Siyasîlerin orucu

Özellikle iktidardaki siyaset sınıfının oruçla girdikleri imtihanlarını kaybetme olasılıkları çok yüksek. Çünkü oruçlu siyasilerin Din’i, Ramazan’ı siyasete alet etmemeleri gerekiyor.

Farsça’dan gelme bir kelime olan orucun Arapça karşılığı ‘savm-siyam’ olup ‘kendini frenleme, kendini tutma, yapmama’ anlamlarına gelir.

"Sabahın beyaz ipliği (aydınlığı), siyah ipliğinden (karanlığından) ayırt edilinceye kadar yiyin, için sonra geceye kadar orucu tam tutun." (Bakara: 187)

İslamiyet’in temel ibadetlerinden olan Ramazan orucunda Müslümanlar, tan yerinin ağarmasından akşama kadar yeme-içmeyi terk edip nefsin arzu ve tutkularından kendilerini uzak tutacaklar.

Ama bir de hz.
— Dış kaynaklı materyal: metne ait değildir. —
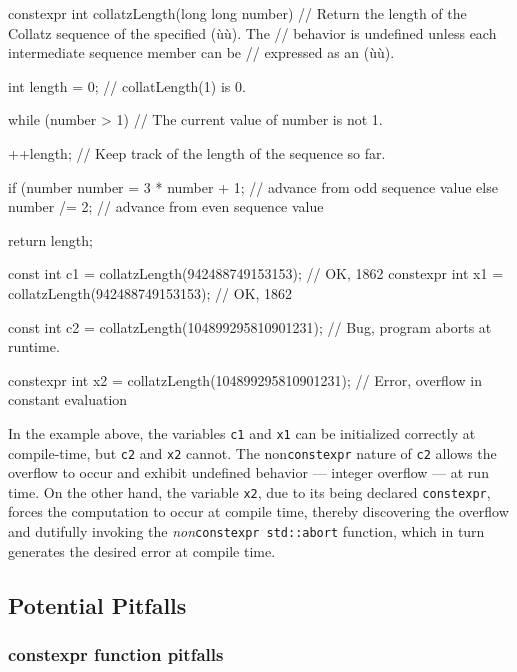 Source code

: \begin{emcppslisting}[emcppsstandards={c++14}]
constexpr int collatzLength(long long number)
    // Return the length of the Collatz sequence of the specified (ù{}ù). The
    // behavior is undefined unless each intermediate sequence member can be
    // expressed as an (ù{}ù).
{
    int length = 0;         // collatLength(1) is 0.

    while (number > 1)      // The current value of number is not 1.
    {
        ++length;           // Keep track of the length of the sequence so far.

        if (number %
        {
            number = 3 * number + 1;    // advance from odd sequence value
        }
        else
        {
            number /= 2;                // advance from even sequence value
        }
    }

    return length;
}

const     int c1 = collatzLength(942488749153153);  // OK, 1862
constexpr int x1 = collatzLength(942488749153153);  // OK, 1862

const int c2 = collatzLength(104899295810901231);
    // Bug, program aborts at runtime.

constexpr int x2 = collatzLength(104899295810901231);
    // Error, overflow in constant evaluation
\end{emcppslisting}
    
\noindent In the example above, the variables \lstinline!c1! and \lstinline!x1! can be
initialized correctly at compile-time, but \lstinline!c2! and \lstinline!x2!
cannot. The non\lstinline!constexpr! nature of \lstinline!c2! allows the
overflow to occur and exhibit undefined behavior --- integer overflow
--- at run time. On the other hand, the variable \lstinline!x2!, due to
its being declared \lstinline!constexpr!, forces the computation to
occur at compile time, thereby discovering the overflow and dutifully
invoking the \emph{non}\lstinline!constexpr!~\lstinline!std::abort! function,
which in turn generates the desired error at compile time.

\subsection[Potential Pitfalls]{Potential Pitfalls}\label{potential-pitfalls-constexprvar}

\subsubsection[\lstinline!constexpr! function pitfalls]{{\SubsubsecCode constexpr} function pitfalls}\label{constexpr-function-pitfalls}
Muhammed’in şu ikazı vardır:

"Yalan sözü ve sahtekârlığı terk etmeyen kimsenin yeme, içmesini terk etmesine Allah’ın ihtiyacı yoktur." (Buhari, Savm 8)

Yani herkes ama özellikle tüccarlar müşteriyi, tüketiciyi kazıklayacak söz ve davranışlarını terk etmedikleri müddetçe oruçla hedeflenen ‘şükür eden kul, takvalı insan’ derecesine ulaşamazlar.
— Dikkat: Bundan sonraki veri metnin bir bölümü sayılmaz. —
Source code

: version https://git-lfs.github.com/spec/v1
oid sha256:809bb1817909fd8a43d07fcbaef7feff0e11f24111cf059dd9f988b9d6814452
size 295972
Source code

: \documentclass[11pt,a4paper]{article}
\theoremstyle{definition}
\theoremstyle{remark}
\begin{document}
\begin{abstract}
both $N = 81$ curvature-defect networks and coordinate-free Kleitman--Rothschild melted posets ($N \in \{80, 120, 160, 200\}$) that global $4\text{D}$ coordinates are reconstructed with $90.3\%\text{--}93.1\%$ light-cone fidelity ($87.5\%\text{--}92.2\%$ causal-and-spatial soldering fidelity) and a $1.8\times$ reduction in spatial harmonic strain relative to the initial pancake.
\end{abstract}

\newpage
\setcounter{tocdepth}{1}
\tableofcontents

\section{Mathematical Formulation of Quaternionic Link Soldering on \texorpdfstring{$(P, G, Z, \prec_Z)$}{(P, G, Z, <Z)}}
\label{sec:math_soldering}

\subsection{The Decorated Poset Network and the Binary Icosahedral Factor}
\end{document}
Yine herkes ‘iyilik ve güzellikte yardımlaşacak’ ama özellikle zenginler empati yapıp ‘zekât, sadaka ve karşılıksız borç verme’ gibi yardımlaşma kurumlarını aktif hale getirerek fakirlerin yardımına koşmadıkları müddetçe;

İşverenler de işçilerin alınterlerinin karşılığını geciktirmeksizin ve tam olarak vermedikleri müddetçe orucun manasını içselleştirmekten uzak kalmış, kendilerini aç ve susuz bırakmakla yetinmiş olurlar.
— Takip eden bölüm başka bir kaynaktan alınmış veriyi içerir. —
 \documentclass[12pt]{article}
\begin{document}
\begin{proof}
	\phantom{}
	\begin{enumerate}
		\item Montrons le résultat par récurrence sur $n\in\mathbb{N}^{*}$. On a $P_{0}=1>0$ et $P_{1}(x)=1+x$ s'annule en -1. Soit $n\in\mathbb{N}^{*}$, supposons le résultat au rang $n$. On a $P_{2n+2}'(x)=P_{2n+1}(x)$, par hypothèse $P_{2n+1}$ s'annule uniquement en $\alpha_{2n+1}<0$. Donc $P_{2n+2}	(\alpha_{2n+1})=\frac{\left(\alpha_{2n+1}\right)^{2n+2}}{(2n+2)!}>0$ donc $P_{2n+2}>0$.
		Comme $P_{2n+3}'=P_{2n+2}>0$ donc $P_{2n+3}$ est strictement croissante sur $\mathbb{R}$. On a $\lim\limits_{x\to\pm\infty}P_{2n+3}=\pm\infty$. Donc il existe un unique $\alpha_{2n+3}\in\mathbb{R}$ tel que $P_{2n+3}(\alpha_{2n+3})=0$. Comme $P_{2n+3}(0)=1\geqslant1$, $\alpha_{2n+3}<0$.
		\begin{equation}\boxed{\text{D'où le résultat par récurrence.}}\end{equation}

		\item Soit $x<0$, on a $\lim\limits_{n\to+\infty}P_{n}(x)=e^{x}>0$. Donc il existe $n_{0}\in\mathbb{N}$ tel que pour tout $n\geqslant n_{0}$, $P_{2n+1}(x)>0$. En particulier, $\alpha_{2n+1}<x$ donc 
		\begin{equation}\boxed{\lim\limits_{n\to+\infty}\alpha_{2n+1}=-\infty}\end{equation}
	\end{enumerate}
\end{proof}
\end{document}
Şu bir gerçek ki bu yılın en zor orucunu tutacak toplumsal kesim ehl-i siyaset yani siyasetle uğraşan siyasîler olacaktır. Tabi ki tutabilirlerse en büyük sevabı da onlar hak edecektir! Çünkü önlerinde çok zorlu geçecek bir seçim maratonu var ve kimilerine göre bu seçim bir abartı barındırsa da varlık-yokluk meselesi! İş böyle pazarlanınca adaylar bu mübarek Ramazan’da maneviyata yönelmek yerine seçmeni de kendileriyle birlikte yorup ciddi bir efor harcayacaklar; ne kadar yapacakları belirsiz seçim vaadleri, esnaf ziyaretleri, bildiriler, demeçler, reklam(lı)sız iftar yemekleri, propaganda(lı)sız Teravih ve Cuma namazları, mitingten mitinge koşmalar derken sürekli boğaz patlatacaklar. Yemeyi, içmeyi ve cinsel yaşamı öteleyip kendilerini tutacakları kesin gibi ama tuttukları oruçlarının sahihliği için bu yeterli midir?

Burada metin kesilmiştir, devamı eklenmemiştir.